So why take the money and put it on a Bahamas account when you can fund your job for at least one decade?
Take the money, release your underdelivering project, make a profit, launch a new project.
Why so gloomy? When you ask someone to build you a new kitchen and give them a 50% deposit, do you automatically assume this is a business model for the lazy and near-fraudulent, because they take money upfront and who knows what they'll deliver?
This is
exactly the kind of baseless fear-mongering that keeps people like EA, Activision and Ubisoft in their cushy monopoly of delivering un-innovative, DRM riddled, stale, and action-centric crapware (with tens of millions spent on hype-ups). And making their devs work 85 hour weeks, if not shutting them down altogether just to rip profitable IPs out.

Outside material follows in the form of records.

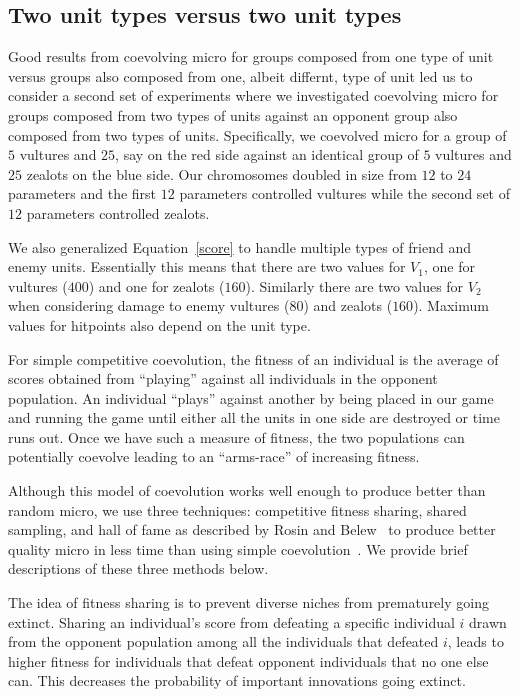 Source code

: \documentclass[conference,10pt]{IEEEtran}
\begin{document}
\subsection{Two unit types versus two unit types}

Good results from coevolving micro for groups composed from one type
of unit versus groups also composed from one, albeit differnt, type of
unit led us to consider a second set of experiments where we
investigated coevolving micro for groups composed from two types of
units against an opponent group also composed from two types of
units. Specifically, we coevolved micro for a group of $5$ vultures
and $25$, say on the red side against an identical group of $5$
vultures and $25$ zealots on the blue side. Our chromosomes doubled in
size from $12$ to $24$ parameters and the first $12$ parameters
controlled vultures while the second set of $12$ parameters controlled
zealots.

We also generalized Equation~\ref{score} to handle multiple types of
friend and enemy units. Essentially this means that there are two
values for $V_1$, one for vultures ($400$) and one for zealots
($160$). Similarly there are two values for $V_2$ when considering
damage to enemy vultures ($80$) and zealots ($160$). Maximum values
for hitpoints also depend on the unit type.
%

For simple competitive coevolution, the fitness of an individual is
the average of scores obtained from “playing” against all individuals
in the opponent population. An individual “plays” against another by
being placed in our game and running the game until either all the
units in one side are destroyed or time runs out. Once we have such a
measure of fitness, the two populations can potentially coevolve
leading to an “arms-race” of increasing fitness.

Although this model of coevolution works well enough to produce better
than random micro, we use three techniques: competitive
fitness sharing, shared sampling, and hall of fame as described by
Rosin and Belew~\cite{NMFCC97} to produce better quality micro in less
time than using simple coevolution~\cite{hillis1990co}. We provide
brief descriptions of these three methods below.
%

The idea of fitness sharing is to prevent diverse niches from
prematurely going extinct. Sharing an individual’s score from
defeating a specific individual $i$ drawn from the opponent population
among all the individuals that defeated $i$, leads to higher fitness
for individuals that defeat opponent individuals that no one else
can. This decreases the probability of important innovations going
extinct.
 
\end{document}
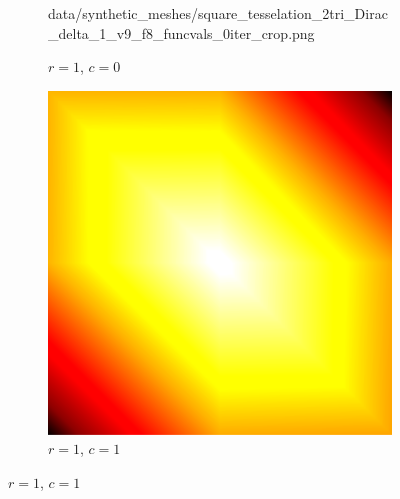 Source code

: \begin{figure}[ht]
\begin{subfigure}[b]{0.32\linewidth}
		{data/synthetic_meshes/square_tesselation_2tri_Dirac_delta_1_v9_f8_funcvals_0iter_crop.png}
		\caption{$r=1$, $c=0$}\label{fig:sq2.b}
	\end{subfigure}
	\begin{subfigure}[b]{0.32\linewidth}
		\includegraphics[width=\linewidth]
		{data/synthetic_meshes/square_tesselation_2tri_Dirac_delta_1_v9_f8_funcvals_1iter_crop.png}
		\caption{$r=1$, $c=1$}\label{fig:sq2.c}
	\end{subfigure}


\end{figure}
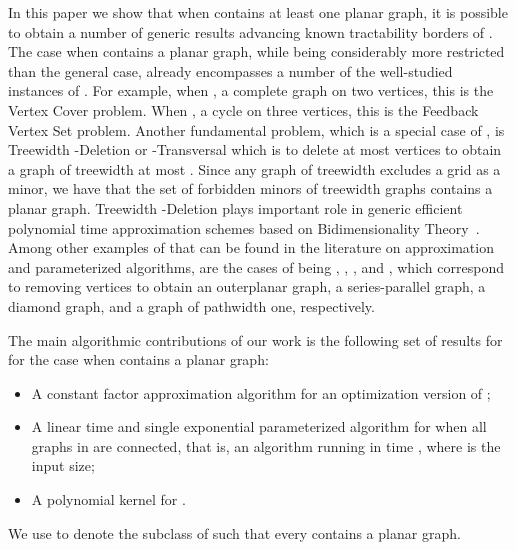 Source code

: In this paper we show that when   contains at least one planar graph, it is possible to obtain 
 a number of generic results advancing known tractability borders of  \fd{}. 
  The case when  contains a planar graph, while being considerably more restricted than the general case, already encompasses a number of the well-studied  
 instances of \fd{}. For  example, when , a complete graph on two
vertices, this is the {\sc Vertex Cover} problem. When , a cycle on three
vertices, this is the {\sc Feedback Vertex Set} problem. Another fundamental problem, which is a special case of  \fd{}, is 
 {\sc Treewidth -Deletion} or  {\sc
-Transversal} which is  to delete
at most  vertices to obtain a graph of treewidth at most . Since any graph of treewidth  excludes a 
 grid as a minor, we have that the set  of forbidden minors of treewidth 
 graphs contains a planar graph. 
{\sc Treewidth -Deletion}  plays important role in 
 generic efficient polynomial time approximation schemes based on Bidimensionality
Theory~\cite{FominLRS11,FominLS12}. Among other examples of   \fd{} that can be found in the literature on approximation and parameterized algorithms, are 
the cases of  being 
, , ,  and , which correspond to removing vertices to
obtain an  outerplanar graph, a series-parallel graph,  a diamond graph,   and a graph  of pathwidth one,  respectively. 


The main algorithmic contributions of our work is the following set of results for \fd{}  for the case  
when   contains a planar graph:
\begin{itemize}
\setlength{\itemsep}{-2pt}
\item A constant factor approximation algorithm   for an optimization version of \fd{};  
\item A linear time and single exponential parameterized algorithm for \fd{} when all graphs in  are connected, that is, an algorithm running in time , where  is the input size;
\item A polynomial kernel for \fd.
\end{itemize}
We use  to denote the subclass of  such that every  contains a planar graph.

I think what you're not taking into account is that on top of kickstarter funding, the devs will also get sales funding. I mean, you can still buy the game post-release if you didn't donate. This is surely the best way to get to the Bahamas - ask the nerds to give you financing, make a good game free of Bobby and Johnny's malign and incompetent orders, sell a million, use the funding to make an even bigger sequel etc. Then sell it all to Bobby or Johnny and go to the Bahamas with a villa, yacht and Aston Martin.
Your argument is almost like saying any business owner who finances his enterprise by bank loan, will probably deliberately do a poor job and siphon off the loan funds so that when the business inevitably folds, he's already feathered his nest. Yes, some people do that, but that doesn't stop banks lending to businesses.